**Exercise objective**:
Give back the records below exactly, omitting the pictures.

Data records
****************************************
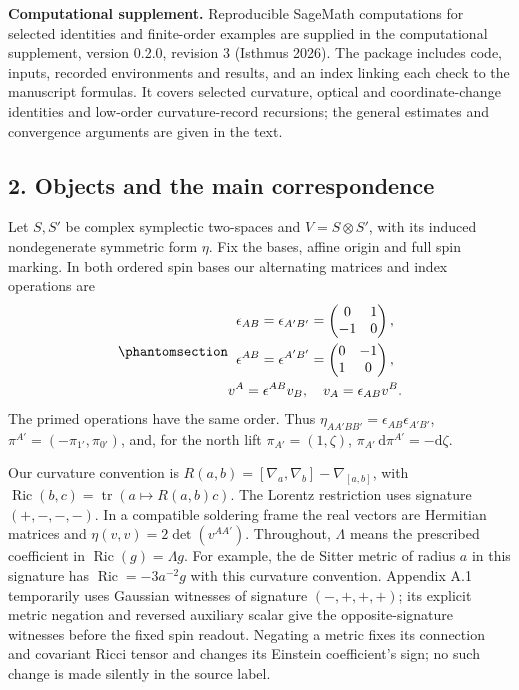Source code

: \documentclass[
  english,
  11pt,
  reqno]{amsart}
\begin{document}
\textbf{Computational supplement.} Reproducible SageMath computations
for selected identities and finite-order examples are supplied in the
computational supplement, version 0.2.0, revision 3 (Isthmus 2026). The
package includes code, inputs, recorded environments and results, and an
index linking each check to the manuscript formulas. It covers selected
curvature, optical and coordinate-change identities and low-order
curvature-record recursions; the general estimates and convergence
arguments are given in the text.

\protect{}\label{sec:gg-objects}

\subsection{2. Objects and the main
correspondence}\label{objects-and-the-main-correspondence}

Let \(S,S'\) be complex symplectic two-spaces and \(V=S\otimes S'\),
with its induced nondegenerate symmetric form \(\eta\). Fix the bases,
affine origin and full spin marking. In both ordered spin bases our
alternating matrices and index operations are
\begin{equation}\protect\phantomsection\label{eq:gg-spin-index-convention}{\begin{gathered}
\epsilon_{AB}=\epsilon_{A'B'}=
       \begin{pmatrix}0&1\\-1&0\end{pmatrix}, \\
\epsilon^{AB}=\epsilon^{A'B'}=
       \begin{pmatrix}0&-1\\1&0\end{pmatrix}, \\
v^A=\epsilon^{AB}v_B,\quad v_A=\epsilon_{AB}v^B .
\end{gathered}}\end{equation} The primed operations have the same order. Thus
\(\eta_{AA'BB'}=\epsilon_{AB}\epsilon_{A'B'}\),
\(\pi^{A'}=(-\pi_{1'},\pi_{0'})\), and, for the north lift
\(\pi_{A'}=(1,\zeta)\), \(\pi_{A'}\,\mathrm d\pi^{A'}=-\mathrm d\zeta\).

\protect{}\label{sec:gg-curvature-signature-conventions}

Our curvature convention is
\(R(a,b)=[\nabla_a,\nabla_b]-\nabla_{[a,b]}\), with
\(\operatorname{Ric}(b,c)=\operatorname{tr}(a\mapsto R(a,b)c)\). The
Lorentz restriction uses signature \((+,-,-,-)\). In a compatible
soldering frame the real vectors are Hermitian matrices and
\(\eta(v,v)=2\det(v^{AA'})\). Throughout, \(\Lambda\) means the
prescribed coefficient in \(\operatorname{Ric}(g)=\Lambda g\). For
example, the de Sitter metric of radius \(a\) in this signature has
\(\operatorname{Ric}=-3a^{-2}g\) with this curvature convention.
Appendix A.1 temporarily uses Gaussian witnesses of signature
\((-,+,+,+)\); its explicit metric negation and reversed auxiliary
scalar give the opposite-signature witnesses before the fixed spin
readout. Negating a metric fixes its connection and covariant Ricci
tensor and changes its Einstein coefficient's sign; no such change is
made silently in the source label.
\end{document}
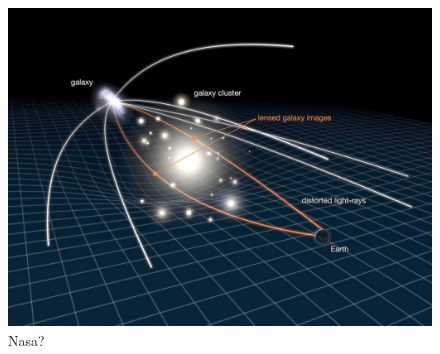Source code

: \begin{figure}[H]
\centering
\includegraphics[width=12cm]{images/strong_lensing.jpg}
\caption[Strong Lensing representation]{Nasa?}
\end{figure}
****************************************
**Answer box**:
Source code

: \documentclass[
  english,
  11pt,
  reqno]{amsart}
\begin{document}
\textbf{Computational supplement.} Reproducible SageMath computations
for selected identities and finite-order examples are supplied in the
computational supplement, version 0.2.0, revision 3 (Isthmus 2026). The
package includes code, inputs, recorded environments and results, and an
index linking each check to the manuscript formulas. It covers selected
curvature, optical and coordinate-change identities and low-order
curvature-record recursions; the general estimates and convergence
arguments are given in the text.

\protect{}\label{sec:gg-objects}

\subsection{2. Objects and the main
correspondence}\label{objects-and-the-main-correspondence}

Let \(S,S'\) be complex symplectic two-spaces and \(V=S\otimes S'\),
with its induced nondegenerate symmetric form \(\eta\). Fix the bases,
affine origin and full spin marking. In both ordered spin bases our
alternating matrices and index operations are
\begin{equation}\protect\phantomsection\label{eq:gg-spin-index-convention}{\begin{gathered}
\epsilon_{AB}=\epsilon_{A'B'}=
       \begin{pmatrix}0&1\\-1&0\end{pmatrix}, \\
\epsilon^{AB}=\epsilon^{A'B'}=
       \begin{pmatrix}0&-1\\1&0\end{pmatrix}, \\
v^A=\epsilon^{AB}v_B,\quad v_A=\epsilon_{AB}v^B .
\end{gathered}}\end{equation} The primed operations have the same order. Thus
\(\eta_{AA'BB'}=\epsilon_{AB}\epsilon_{A'B'}\),
\(\pi^{A'}=(-\pi_{1'},\pi_{0'})\), and, for the north lift
\(\pi_{A'}=(1,\zeta)\), \(\pi_{A'}\,\mathrm d\pi^{A'}=-\mathrm d\zeta\).

\protect{}\label{sec:gg-curvature-signature-conventions}

Our curvature convention is
\(R(a,b)=[\nabla_a,\nabla_b]-\nabla_{[a,b]}\), with
\(\operatorname{Ric}(b,c)=\operatorname{tr}(a\mapsto R(a,b)c)\). The
Lorentz restriction uses signature \((+,-,-,-)\). In a compatible
soldering frame the real vectors are Hermitian matrices and
\(\eta(v,v)=2\det(v^{AA'})\). Throughout, \(\Lambda\) means the
prescribed coefficient in \(\operatorname{Ric}(g)=\Lambda g\). For
example, the de Sitter metric of radius \(a\) in this signature has
\(\operatorname{Ric}=-3a^{-2}g\) with this curvature convention.
Appendix A.1 temporarily uses Gaussian witnesses of signature
\((-,+,+,+)\); its explicit metric negation and reversed auxiliary
scalar give the opposite-signature witnesses before the fixed spin
readout. Negating a metric fixes its connection and covariant Ricci
tensor and changes its Einstein coefficient's sign; no such change is
made silently in the source label.
\end{document}
Source code

: \begin{figure}[H]
\centering
\includegraphics[width=12cm]{images/strong_lensing.jpg}
\caption[Strong Lensing representation]{Nasa?}
\end{figure}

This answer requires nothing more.